Left Ventricular Hypertrophy In Cats - When HCM Is Not HCM
Definitions and forms of primary, genetic HCM
Hypertrophic cardiomyopathy (HCM) is a clinical heterogeneous cardiac disease that is in most cases inherited as an autosomal dominant trait. According to the classification of the American Heart Association (AHA), HCM is a primary genetic heart disease. HCM is morphologically characterized and defined as a hypertrophied, non-dilated left ventricle (LV) without any underlying systemic or cardiac disease that could cause LV hypertrophy (LVH), like systemic hypertension or (sub-)aortic stenosis. HCM is usually a progressive disease that finally leads to congestive heart failure (CHF) or sudden death, however, the degree of hypertrophy and the velocity of the progression is highly variable with some affected individuals dying very young, and others remaining in a compensated state until old age. Diagnosis is usually based upon two-dimensional (2D) echocardiography. In humans and cats the echocardiographic picture is very heterogeneous concerning the severity of LVH and myocardial hyperechogenicity as well as the localisation of LVH. The hypertrophy may be symmetrical (global) and assymetrical (regional). The symmetric form affects the LV homogenously, whereas the asymmetric form involves selectively only the papillary muscles, the LV posterior wall, the interventricular septum (IVS) as a whole or only focally just below the aortic valve. Systolic anterior motion of the mitral valve (SAM) is common in HCM, and for this dynamic subaortic stenosis the term hypertrophic obstructive cardiomyopathy (HOCM) was created. Secondary obstruction of the LV outflow tract (LVOT) may worsen LV hypertrophy through additional pressure overload.
HCM å SAM; SAM = HCM ?
The development of SAM has commonly been attributed to LVH, narrowing of the LVOT and drag forces acting on the anterior mitral valve leaflet, i.e. SAM has been considered a complication or consequence of HCM. However, in some cats with SAM it has been observed that both SAM and LVH disappeared under treatment with betablockers. Furthermore SAM may be observed in very young or quite old cats without any LVH, when echocardiography is performed to detect the source of a (new) murmur. These observations imply that SAM may be a primary problem that may cause secondary LV hypertrophy.
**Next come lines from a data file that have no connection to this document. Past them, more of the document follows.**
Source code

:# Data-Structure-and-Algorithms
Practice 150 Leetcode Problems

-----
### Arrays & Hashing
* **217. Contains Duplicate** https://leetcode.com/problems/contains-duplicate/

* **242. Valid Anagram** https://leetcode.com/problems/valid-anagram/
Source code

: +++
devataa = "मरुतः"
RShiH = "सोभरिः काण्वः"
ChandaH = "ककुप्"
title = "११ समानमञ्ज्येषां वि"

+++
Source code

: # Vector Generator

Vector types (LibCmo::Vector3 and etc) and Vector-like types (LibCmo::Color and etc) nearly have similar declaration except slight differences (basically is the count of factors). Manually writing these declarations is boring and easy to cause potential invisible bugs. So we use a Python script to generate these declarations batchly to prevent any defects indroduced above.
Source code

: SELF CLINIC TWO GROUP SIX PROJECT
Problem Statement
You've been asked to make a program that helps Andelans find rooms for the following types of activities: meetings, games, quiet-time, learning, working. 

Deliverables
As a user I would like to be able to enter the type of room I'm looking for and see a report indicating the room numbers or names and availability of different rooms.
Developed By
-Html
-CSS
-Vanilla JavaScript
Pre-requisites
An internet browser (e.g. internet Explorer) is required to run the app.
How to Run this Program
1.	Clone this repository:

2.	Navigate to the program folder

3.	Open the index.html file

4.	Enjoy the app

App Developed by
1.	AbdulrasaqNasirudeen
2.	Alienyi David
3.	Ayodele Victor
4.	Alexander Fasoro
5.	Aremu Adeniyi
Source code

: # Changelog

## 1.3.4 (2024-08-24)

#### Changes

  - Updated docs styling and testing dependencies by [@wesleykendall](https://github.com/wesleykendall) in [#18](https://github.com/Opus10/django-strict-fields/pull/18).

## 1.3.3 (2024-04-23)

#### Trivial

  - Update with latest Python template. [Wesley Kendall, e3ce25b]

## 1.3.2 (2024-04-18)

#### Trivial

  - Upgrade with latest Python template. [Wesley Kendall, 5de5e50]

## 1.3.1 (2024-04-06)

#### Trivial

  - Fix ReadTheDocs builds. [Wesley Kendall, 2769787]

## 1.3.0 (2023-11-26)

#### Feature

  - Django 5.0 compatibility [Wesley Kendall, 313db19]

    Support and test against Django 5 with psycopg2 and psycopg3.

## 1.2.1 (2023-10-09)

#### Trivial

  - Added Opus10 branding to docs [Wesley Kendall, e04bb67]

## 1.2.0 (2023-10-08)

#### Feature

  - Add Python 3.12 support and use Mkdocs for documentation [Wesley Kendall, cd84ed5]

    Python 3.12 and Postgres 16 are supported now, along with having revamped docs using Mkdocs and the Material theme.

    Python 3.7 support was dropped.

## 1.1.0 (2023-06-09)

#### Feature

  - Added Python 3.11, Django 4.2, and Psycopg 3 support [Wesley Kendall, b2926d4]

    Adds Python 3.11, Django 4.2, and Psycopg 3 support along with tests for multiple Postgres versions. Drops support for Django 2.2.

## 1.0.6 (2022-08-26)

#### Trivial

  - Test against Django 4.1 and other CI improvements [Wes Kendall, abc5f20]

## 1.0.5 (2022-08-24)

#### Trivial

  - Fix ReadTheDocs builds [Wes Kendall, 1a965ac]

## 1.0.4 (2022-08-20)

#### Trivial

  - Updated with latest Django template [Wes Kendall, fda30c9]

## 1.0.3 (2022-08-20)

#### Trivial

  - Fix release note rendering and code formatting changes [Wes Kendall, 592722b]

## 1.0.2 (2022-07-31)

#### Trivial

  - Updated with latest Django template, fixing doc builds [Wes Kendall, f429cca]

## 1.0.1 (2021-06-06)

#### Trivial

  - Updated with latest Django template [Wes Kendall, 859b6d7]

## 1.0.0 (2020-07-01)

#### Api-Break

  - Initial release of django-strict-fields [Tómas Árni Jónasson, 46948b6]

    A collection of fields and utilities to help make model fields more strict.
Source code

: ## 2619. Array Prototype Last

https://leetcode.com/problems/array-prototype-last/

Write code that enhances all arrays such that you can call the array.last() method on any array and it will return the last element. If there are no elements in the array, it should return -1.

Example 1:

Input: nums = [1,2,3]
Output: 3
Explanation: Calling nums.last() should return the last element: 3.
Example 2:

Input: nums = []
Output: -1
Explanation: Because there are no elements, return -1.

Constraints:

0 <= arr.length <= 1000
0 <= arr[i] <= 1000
A similar albeit rare phenomenon has been has been described in dogs by D'Angolo. The question arises concerning the development and the classification of this entity; experimentally, SAM can be produced by displacement of the anterior papillary muscle. Possibly, the cause of "primary SAM" is different in young, and in older cats. In young cats a congenital abnormality of the anterior papillary muscle resulting in an abnormal attachment of the chordae tendineae and mitral valve may be the cause; this entity probably should be classified as mitral valve dysplasia. In older cats with a new heart murmur and "primary SAM", myocardial and especially papillary muscle remodeling secondary to inflammatory, toxic, or ischemic insults may responsible. These entities should rather be classified as secondary cardiomyopathies.
Myokarditis versus HCM
Myocarditis is known to cause abnormal myocardial function and cardiac dilation in humans for many years. Many cases of dilated cardiomyopathy (DCM) are actually caused by myocarditis. In humans, myocarditis is therefore classified as primary mixed cardiomyopathy. Myocarditis in cats is also well recognized. Interestingly, in affected cats echocardiography usually often does not show DCM but LVH. In a recent pathological study, cats with cardiomyopathy were examined by histology and by PCR. 55 % of the cats with HCM showed signs of active myocarditis on histology, and parvovirus was found in some. The authors have examined several cats that had developed pulmonary oedema associated with anaesthesia or surgery, and that on echocardiography had shown LVH and left atrial dilation typical of HCM. Supportive therapy including diuretics and oxygen led to resolution of the congestion and clinical normalisation. Repeated echocardiography showed a successive regression of LVH and LA dilation. This presentation and disease course argue against primary HCM, but rather for a reversible damage like infectious or toxic myocarditis.
A similar picture as in the suspected myocarditis cases with acute congestive heart failure has been reported in cats after the application of steroids. Such cats, initially diagnosed with HCM due to LV hypertrophy and LA dilation did not only recover clinically from congestive heart failure but did also normalize echocardiographically. Nevertheless, attempts to elicit this form of cardiomyopathy experimentally were unsuccessful. The question arises, if a genetic predisposition is required to react in this fashion to steroids, or alternatively if affected cats in fact had myocarditis associated with glucocorticoid application.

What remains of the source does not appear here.